Por llevar la contraria, mientras todo el mundo entraba en la ciudad (la erizada-ostionada, no sé si saben ustedes, el pistoletazo de salida para el carnaval, que se inaugura mañana) nosotros salimos. Y al llegar al puente, y eso que eran las dos de la tarde, vimos que una niebla fantasmal, como tienen que ser las buenas nieblas, cubría toda la bahía y hacía invisible el contorno de los Puertos.
Imposible entonces tirar hacia adelante, imposible ya darnos la vuelta, hemos acabado en uno de los dos Puertos, el más cercano y al que no íbamos, Puerto Real: buen pescado frito, buenas almejas a la marinera, buenos dulces (y además baratos). Y de vuelta a casa, a las tres y pico (llegar y pegar, oigan), por aquello de evitar en el regreso encontrarnos de cara con los muchos borrachuzos que se habrán despedido de la erizada-ostionada que hoy se celebra, la niebla que se ha espesado más todavía, cubriendo de campiña inglesa la marisma del río San Pedro y el Puente Carranza.
La niebla no solo esconde las cosas: parece que las corta.
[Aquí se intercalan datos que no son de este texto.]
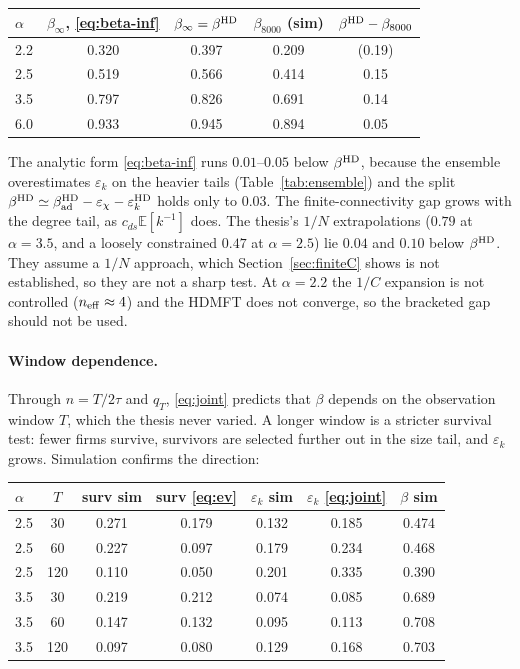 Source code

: \documentclass[11pt]{article}
\newcommand{\E}{\mathbb E}
\theoremstyle{remark}
\begin{document}
\begin{center}
\small
\begin{tabular}{lcccc}
\toprule
$\alpha$ & $\beta_\infty$, \eqref{eq:beta-inf} & $\beta_\infty=\beta^{\rm HD}$
 & $\beta_{8000}$ (sim) & $\beta^{\rm HD}-\beta_{8000}$\\
\midrule
2.2 & 0.320 & 0.397 & 0.209 & (0.19)\\
2.5 & 0.519 & 0.566 & 0.414 & 0.15\\
3.5 & 0.797 & 0.826 & 0.691 & 0.14\\
6.0 & 0.933 & 0.945 & 0.894 & 0.05\\
\bottomrule
\end{tabular}
\end{center}

The analytic form \eqref{eq:beta-inf} runs $0.01$--$0.05$ below $\beta^{\rm HD}$, because the
ensemble overestimates $\varepsilon_k$ on the heavier tails (Table~\ref{tab:ensemble}) and
the split $\beta^{\rm HD}\simeq\beta_{\rm ad}^{\rm HD}-\varepsilon_\chi-\varepsilon_k^{\rm HD}$ holds
only to $0.03$.  The
finite-connectivity gap grows with the degree tail, as $c_{ds}\E[k^{-1}]$ does.  The thesis's
$1/N$ extrapolations ($0.79$ at $\alpha=3.5$, and a loosely constrained $0.47$ at $\alpha=2.5$)
lie $0.04$ and $0.10$ below $\beta^{\rm HD}$.  They assume a $1/N$ approach, which
Section~\ref{sec:finiteC} shows is not established, so they are not a sharp test.  At
$\alpha=2.2$ the $1/C$ expansion is not controlled ($n_{\rm eff}\approx4$) and the HDMFT does not
converge, so the bracketed gap should not be used.

\paragraph{Window dependence.}
Through $n=T/2\tau$ and $q_T$, \eqref{eq:joint} predicts that $\beta$ depends on the
observation window $T$, which the thesis never varied.  A longer window is a stricter survival
test: fewer firms survive, survivors are selected further out in the size tail, and
$\varepsilon_k$ grows.  Simulation confirms the direction:

\begin{center}
\small
\begin{tabular}{lc|cc|cc|c}
\toprule
$\alpha$ & $T$ & surv sim & surv \eqref{eq:ev} & $\varepsilon_k$ sim & $\varepsilon_k$
 \eqref{eq:joint} & $\beta$ sim\\
\midrule
2.5 & 30  & 0.271 & 0.179 & 0.132 & 0.185 & 0.474\\
2.5 & 60  & 0.227 & 0.097 & 0.179 & 0.234 & 0.468\\
2.5 & 120 & 0.110 & 0.050 & 0.201 & 0.335 & 0.390\\
3.5 & 30  & 0.219 & 0.212 & 0.074 & 0.085 & 0.689\\
3.5 & 60  & 0.147 & 0.132 & 0.095 & 0.113 & 0.708\\
3.5 & 120 & 0.097 & 0.080 & 0.129 & 0.168 & 0.703\\
\bottomrule
\end{tabular}
\end{center}
\end{document}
La enorme grúa del Astillero de Puerto Real (que antaño, cachis, fue plural y se llamó Astilleros de Cádiz) había perdido la pieza horizontal que la convierte en dolmen tecnológico. La alta torreta de iluminación que se distingue siempre nada más asomar a la bahía era un tronco sin remate, segado en dos por una cuchilla blanca. No existía la ciudad, ni los muelles, ni el Pirulí, ni la línea azul del mar al otro lado. Ni siquiera existía la nada, sino que tan sólo había cosas a la mitad, como si la creación hubiera entrado en fase cuántica y esas mismas cosas que faltaban estuvieran flotando solas en otro lugar, asomando a su vez entre los jirones de otra niebla diferente y complementariamente mágica.
Es curiosa la niebla. La temo más que a la lluvia, sobre todo al volante, claro. Lo más parecido del mundo, creo, a un efecto especial de la naturaleza.